#### Exercise goal
In the entries that follow, find every line containing "List" and copy it.

Dataset entries:
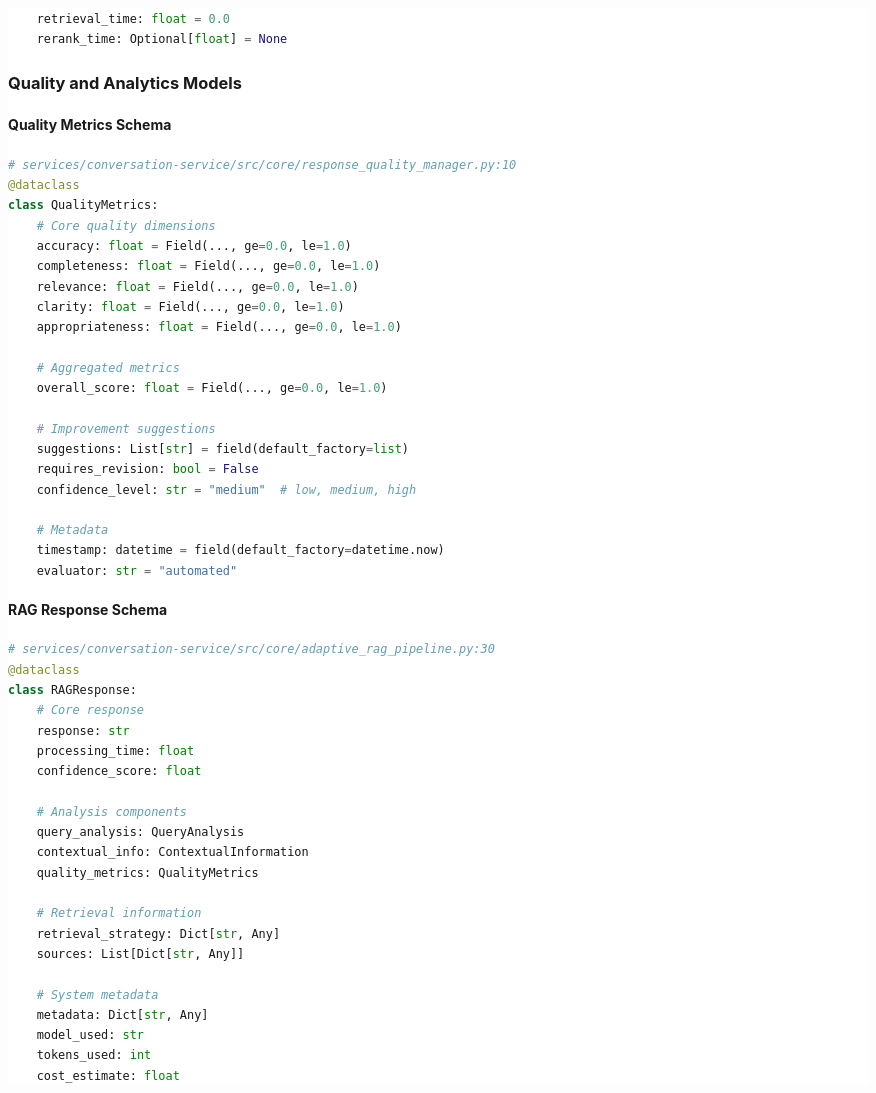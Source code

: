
 ```python
    retrieval_time: float = 0.0
    rerank_time: Optional[float] = None
```

### Quality and Analytics Models

#### Quality Metrics Schema
```python
# services/conversation-service/src/core/response_quality_manager.py:10
@dataclass
class QualityMetrics:
    # Core quality dimensions
    accuracy: float = Field(..., ge=0.0, le=1.0)
    completeness: float = Field(..., ge=0.0, le=1.0)
    relevance: float = Field(..., ge=0.0, le=1.0)
    clarity: float = Field(..., ge=0.0, le=1.0)
    appropriateness: float = Field(..., ge=0.0, le=1.0)
    
    # Aggregated metrics
    overall_score: float = Field(..., ge=0.0, le=1.0)
    
    # Improvement suggestions
    suggestions: List[str] = field(default_factory=list)
    requires_revision: bool = False
    confidence_level: str = "medium"  # low, medium, high
    
    # Metadata
    timestamp: datetime = field(default_factory=datetime.now)
    evaluator: str = "automated"
```

#### RAG Response Schema
```python
# services/conversation-service/src/core/adaptive_rag_pipeline.py:30
@dataclass
class RAGResponse:
    # Core response
    response: str
    processing_time: float
    confidence_score: float
    
    # Analysis components
    query_analysis: QueryAnalysis
    contextual_info: ContextualInformation
    quality_metrics: QualityMetrics
    
    # Retrieval information
    retrieval_strategy: Dict[str, Any]
    sources: List[Dict[str, Any]]
    
    # System metadata
    metadata: Dict[str, Any]
    model_used: str
    tokens_used: int
    cost_estimate: float
```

#### Exercise result
    suggestions: List[str] = field(default_factory=list)
    sources: List[Dict[str, Any]]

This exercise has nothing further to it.